▶ **Work to complete**:
Below are the entries; give again exactly the lines from the one mentioning "the options menu." through the one mentioning "emphasis bits info.", inclusive.

Saved data entries

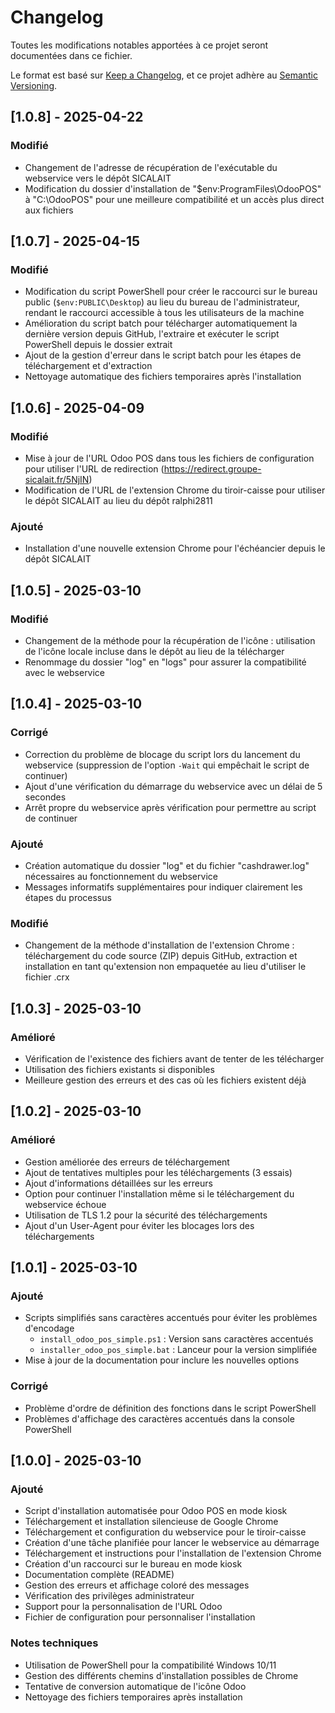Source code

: # Changelog

Toutes les modifications notables apportées à ce projet seront documentées dans ce fichier.

Le format est basé sur [Keep a Changelog](https://keepachangelog.com/fr/1.0.0/),
et ce projet adhère au [Semantic Versioning](https://semver.org/spec/v2.0.0.html).

## [1.0.8] - 2025-04-22

### Modifié
- Changement de l'adresse de récupération de l'exécutable du webservice vers le dépôt SICALAIT
- Modification du dossier d'installation de "$env:ProgramFiles\OdooPOS" à "C:\OdooPOS" pour une meilleure compatibilité et un accès plus direct aux fichiers

## [1.0.7] - 2025-04-15

### Modifié
- Modification du script PowerShell pour créer le raccourci sur le bureau public (`$env:PUBLIC\Desktop`) au lieu du bureau de l'administrateur, rendant le raccourci accessible à tous les utilisateurs de la machine
- Amélioration du script batch pour télécharger automatiquement la dernière version depuis GitHub, l'extraire et exécuter le script PowerShell depuis le dossier extrait
- Ajout de la gestion d'erreur dans le script batch pour les étapes de téléchargement et d'extraction
- Nettoyage automatique des fichiers temporaires après l'installation

## [1.0.6] - 2025-04-09

### Modifié
- Mise à jour de l'URL Odoo POS dans tous les fichiers de configuration pour utiliser l'URL de redirection (https://redirect.groupe-sicalait.fr/5NjIN)
- Modification de l'URL de l'extension Chrome du tiroir-caisse pour utiliser le dépôt SICALAIT au lieu du dépôt ralphi2811

### Ajouté
- Installation d'une nouvelle extension Chrome pour l'échéancier depuis le dépôt SICALAIT

## [1.0.5] - 2025-03-10

### Modifié
- Changement de la méthode pour la récupération de l'icône : utilisation de l'icône locale incluse dans le dépôt au lieu de la télécharger
- Renommage du dossier "log" en "logs" pour assurer la compatibilité avec le webservice

## [1.0.4] - 2025-03-10

### Corrigé
- Correction du problème de blocage du script lors du lancement du webservice (suppression de l'option `-Wait` qui empêchait le script de continuer)
- Ajout d'une vérification du démarrage du webservice avec un délai de 5 secondes
- Arrêt propre du webservice après vérification pour permettre au script de continuer

### Ajouté
- Création automatique du dossier "log" et du fichier "cashdrawer.log" nécessaires au fonctionnement du webservice
- Messages informatifs supplémentaires pour indiquer clairement les étapes du processus

### Modifié
- Changement de la méthode d'installation de l'extension Chrome : téléchargement du code source (ZIP) depuis GitHub, extraction et installation en tant qu'extension non empaquetée au lieu d'utiliser le fichier .crx

## [1.0.3] - 2025-03-10

### Amélioré
- Vérification de l'existence des fichiers avant de tenter de les télécharger
- Utilisation des fichiers existants si disponibles
- Meilleure gestion des erreurs et des cas où les fichiers existent déjà

## [1.0.2] - 2025-03-10

### Amélioré
- Gestion améliorée des erreurs de téléchargement
- Ajout de tentatives multiples pour les téléchargements (3 essais)
- Ajout d'informations détaillées sur les erreurs
- Option pour continuer l'installation même si le téléchargement du webservice échoue
- Utilisation de TLS 1.2 pour la sécurité des téléchargements
- Ajout d'un User-Agent pour éviter les blocages lors des téléchargements

## [1.0.1] - 2025-03-10

### Ajouté
- Scripts simplifiés sans caractères accentués pour éviter les problèmes d'encodage
  - `install_odoo_pos_simple.ps1` : Version sans caractères accentués
  - `installer_odoo_pos_simple.bat` : Lanceur pour la version simplifiée
- Mise à jour de la documentation pour inclure les nouvelles options

### Corrigé
- Problème d'ordre de définition des fonctions dans le script PowerShell
- Problèmes d'affichage des caractères accentués dans la console PowerShell

## [1.0.0] - 2025-03-10

### Ajouté
- Script d'installation automatisée pour Odoo POS en mode kiosk
- Téléchargement et installation silencieuse de Google Chrome
- Téléchargement et configuration du webservice pour le tiroir-caisse
- Création d'une tâche planifiée pour lancer le webservice au démarrage
- Téléchargement et instructions pour l'installation de l'extension Chrome
- Création d'un raccourci sur le bureau en mode kiosk
- Documentation complète (README)
- Gestion des erreurs et affichage coloré des messages
- Vérification des privilèges administrateur
- Support pour la personnalisation de l'URL Odoo
- Fichier de configuration pour personnaliser l'installation

### Notes techniques
- Utilisation de PowerShell pour la compatibilité Windows 10/11
- Gestion des différents chemins d'installation possibles de Chrome
- Tentative de conversion automatique de l'icône Odoo
- Nettoyage des fichiers temporaires après installation
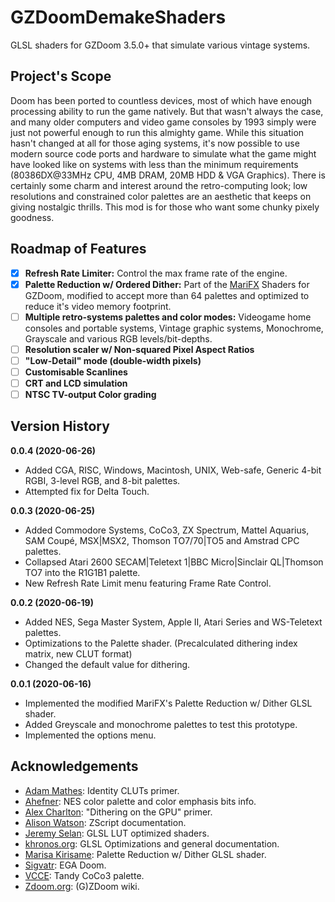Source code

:# GZDoomDemakeShaders
GLSL shaders for GZDoom 3.5.0+ that simulate various vintage systems.

## Project's Scope
Doom has been ported to countless devices, most of which have enough processing ability to run the game natively. But that wasn't always the case, and many older computers and video game consoles by 1993 simply were just not powerful enough to run this almighty game. While this situation hasn't changed at all for those aging systems, it's now possible to use modern source code ports and hardware to simulate what the game might have looked like on systems with less than the minimum requirements (80386DX@33MHz CPU, 4MB DRAM, 20MB HDD & VGA Graphics). There is certainly some charm and interest around the retro-computing look; low resolutions and constrained color palettes are an aesthetic that keeps on giving nostalgic thrills. This mod is for those who want some chunky pixely goodness.

## Roadmap of Features
- [x] **Refresh Rate Limiter:** Control the max frame rate of the engine.
- [x] **Palette Reduction w/ Ordered Dither:** Part of the [MariFX](https://github.com/OrdinaryMagician/marifx_m) Shaders for GZDoom, modified to accept more than 64 palettes and optimized to reduce it's video memory footprint.
- [ ] **Multiple retro-systems palettes and color modes:** Videogame home consoles and portable systems, Vintage graphic systems, Monochrome, Grayscale and various RGB levels/bit-depths.
- [ ] **Resolution scaler w/ Non-squared Pixel Aspect Ratios**
- [ ] **"Low-Detail" mode (double-width pixels)**
- [ ] **Customisable Scanlines**
- [ ] **CRT and LCD simulation**
- [ ] **NTSC TV-output Color grading**

## Version History
**0.0.4 (2020-06-26)**
* Added CGA, RISC, Windows, Macintosh, UNIX, Web-safe, Generic 4-bit RGBI, 3-level RGB, and 8-bit palettes.
* Attempted fix for Delta Touch.

**0.0.3 (2020-06-25)**
* Added Commodore Systems, CoCo3, ZX Spectrum, Mattel Aquarius, SAM Coupé, MSX|MSX2, Thomson TO7/70|TO5 and Amstrad CPC palettes.
* Collapsed Atari 2600 SECAM|Teletext 1|BBC Micro|Sinclair QL|Thomson TO7 into the R1G1B1 palette.
* New Refresh Rate Limit menu featuring Frame Rate Control.

**0.0.2 (2020-06-19)**
* Added NES, Sega Master System, Apple II, Atari Series and WS-Teletext palettes.
* Optimizations to the Palette shader. (Precalculated dithering index matrix, new CLUT format)
* Changed the default value for dithering.

**0.0.1 (2020-06-16)**
* Implemented the modified MariFX's Palette Reduction w/ Dither GLSL shader.
* Added Greyscale and monochrome palettes to test this prototype.
* Implemented the options menu.

## Acknowledgements
* [Adam Mathes](https://trenchant.org/daily/2013/8/19/): Identity CLUTs primer.
* [Ahefner](https://ahefner.livejournal.com/11670.html): NES color palette and color emphasis bits info.
* [Alex Charlton](http://alex-charlton.com/posts/Dithering_on_the_GPU/): "Dithering on the GPU" primer.
* [Alison Watson](https://github.com/marrub--/zdoom-doc): ZScript documentation.
* [Jeremy Selan](https://developer.nvidia.com/gpugems/gpugems2/part-iii-high-quality-rendering/chapter-24-using-lookup-tables-accelerate-color): GLSL LUT optimized shaders.
* [khronos.org](https://www.khronos.org/opengl/wiki/GLSL_Optimizations#Get_MAD): GLSL Optimizations and general documentation.
* [Marisa Kirisame](https://github.com/OrdinaryMagician/marifx_m): Palette Reduction w/ Dither GLSL shader.
* [Sigvatr](https://www.doomworld.com/forum/topic/55710-ega-doom-version-20/): EGA Doom.
* [VCCE](https://github.com/VCCE/VCC): Tandy CoCo3 palette.
* [Zdoom.org](https://zdoom.org/wiki/Main_Page): (G)ZDoom wiki.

▶ **Expected answer**:
* Implemented the options menu.

## Acknowledgements
* [Adam Mathes](https://trenchant.org/daily/2013/8/19/): Identity CLUTs primer.
* [Ahefner](https://ahefner.livejournal.com/11670.html): NES color palette and color emphasis bits info.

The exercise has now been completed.